> _Your assignment_
Report each line of the material below where the word "existe" can be found.

> _Exercise material_
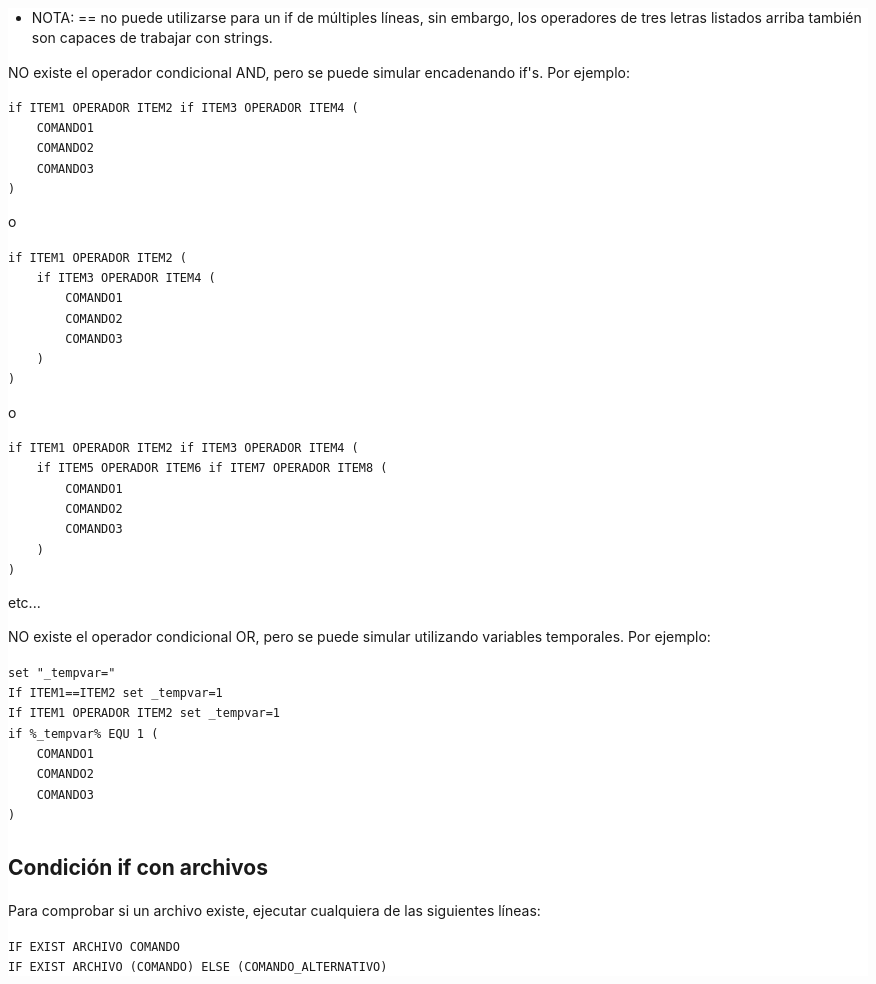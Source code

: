 * NOTA: == no puede utilizarse para un if de múltiples líneas, sin embargo, los operadores de tres letras listados arriba también son capaces de trabajar con strings.

NO existe el operador condicional AND, pero se puede simular encadenando if's. Por ejemplo:

```batch
if ITEM1 OPERADOR ITEM2 if ITEM3 OPERADOR ITEM4 (
    COMANDO1
    COMANDO2
    COMANDO3
)
```
o
```batch
if ITEM1 OPERADOR ITEM2 (
    if ITEM3 OPERADOR ITEM4 (
        COMANDO1
        COMANDO2
        COMANDO3
    )
)
```
o
```batch
if ITEM1 OPERADOR ITEM2 if ITEM3 OPERADOR ITEM4 (
    if ITEM5 OPERADOR ITEM6 if ITEM7 OPERADOR ITEM8 (
        COMANDO1
        COMANDO2
        COMANDO3
    )
)
```
etc...

NO existe el operador condicional OR, pero se puede simular utilizando variables temporales. Por ejemplo:

```batch
set "_tempvar="
If ITEM1==ITEM2 set _tempvar=1
If ITEM1 OPERADOR ITEM2 set _tempvar=1
if %_tempvar% EQU 1 (
    COMANDO1
    COMANDO2
    COMANDO3
)
```

## Condición if con archivos

Para comprobar si un archivo existe, ejecutar cualquiera de las siguientes líneas:

```batch
IF EXIST ARCHIVO COMANDO
IF EXIST ARCHIVO (COMANDO) ELSE (COMANDO_ALTERNATIVO)
```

> _Written reply_
NO existe el operador condicional AND, pero se puede simular encadenando if's. Por ejemplo:
NO existe el operador condicional OR, pero se puede simular utilizando variables temporales. Por ejemplo:
Para comprobar si un archivo existe, ejecutar cualquiera de las siguientes líneas:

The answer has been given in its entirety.